“. . . I learned to read carefully and not be satisfied with a rough understanding of the whole, and not to agree too quickly with those who have a lot to say about something.”
—MARCUS AURELIUS, MEDITATIONS
I try maintain a roughly ten to one ratio in regards to my listening/speaking. Why do I feel it is important? I know that I do not know much. I know my scale in the universe. It reminds me to stay humble. I know that seeking knowledge is a growth/survival mechanism with a proven track record.
Which brings me to one of the problems I have with the current administration of the executive branch of the USA. As far as I can tell, Trump doesn’t appear to put much value on listening. Or on reality. He appears to be willfully ignoring what is actually happening in the world around him. Don’t take my word for it. Take his.
“This administration is running like a fine-tuned machine.”
No Donald. Your administration so far is a slow motion train wreck. Your national security advisor lasted three weeks. That’s a new land speed administration failure record.
“Drugs are becoming cheaper than candy bars.”
Not even close to reality.
“The leaks are real, but the news is fake.”
Translation: Anything that makes me look bad is bad and should be discounted. Reality doesn’t matter, only I matter.
Trump seems to want to attack anyone who questions anything he says or does. He appears hell bent on ignoring the counsel of the very people he should be listening to the most. He turns governance into a circus ring. The new American president has a lot of say about everything, and most of it sounds astoundingly uninformed. The rest of it sounds like blatant, unashamed lying.

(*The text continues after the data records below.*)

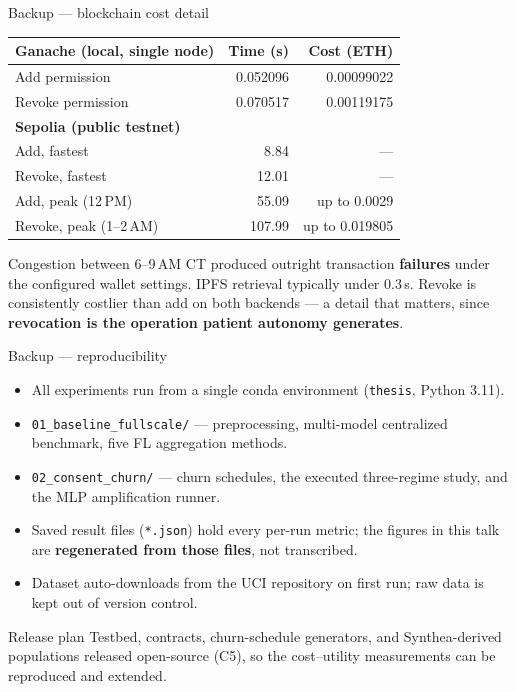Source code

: \documentclass[aspectratio=169, 11pt]{beamer}
\begin{document}
\begin{frame}{Backup --- blockchain cost detail}
\begin{center}\small
\begin{tabular}{lrr}
\toprule
\textbf{Ganache (local, single node)} & Time (s) & Cost (ETH)\\
\midrule
Add permission     & 0.052096 & 0.00099022\\
Revoke permission  & 0.070517 & 0.00119175\\
\midrule
\textbf{Sepolia (public testnet)} & \multicolumn{2}{l}{}\\
\midrule
Add, fastest        & 8.84 & ---\\
Revoke, fastest     & 12.01 & ---\\
Add, peak (12\,PM)  & 55.09 & up to 0.0029\\
Revoke, peak (1--2\,AM) & 107.99 & up to 0.019805\\
\bottomrule
\end{tabular}
\end{center}
\vspace{0.5em}
{\footnotesize Congestion between 6--9\,AM CT produced outright transaction
\textbf{failures} under the configured wallet settings. IPFS retrieval
typically under 0.3\,s. Revoke is consistently costlier than add on both
backends --- a detail that matters, since \textbf{revocation is the operation
patient autonomy generates}.}
\end{frame}

\begin{frame}{Backup --- reproducibility}
\begin{itemize}
\item All experiments run from a single conda environment
      (\texttt{thesis}, Python 3.11).
\item \texttt{01\_baseline\_fullscale/} --- preprocessing, multi-model
      centralized benchmark, five FL aggregation methods.
\item \texttt{02\_consent\_churn/} --- churn schedules, the executed
      three-regime study, and the MLP amplification runner.
\item Saved result files (\texttt{*.json}) hold every per-run metric; the
      figures in this talk are \textbf{regenerated from those files}, not
      transcribed.
\item Dataset auto-downloads from the UCI repository on first run; raw data
      is kept out of version control.
\end{itemize}
\vspace{0.5em}
\begin{block}{Release plan}
Testbed, contracts, churn-schedule generators, and Synthea-derived populations
released open-source (C5), so the cost--utility measurements can be reproduced
and extended.
\end{block}
\end{frame}
\end{document}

That is not leadership. It is the opposite. It is a recipe for failure.
Success or failure often hinge on one’s ability to quietly take in the universe around themselves and contemplate. Those of us who shout the loudest about how great we they are are usually compensating for a lack of understanding. An inability to hear others is dangerous, and perhaps even suicidal in the right context.
We are on a train being controlled by a deaf and blind conductor. I hope the tracks ahead are intact.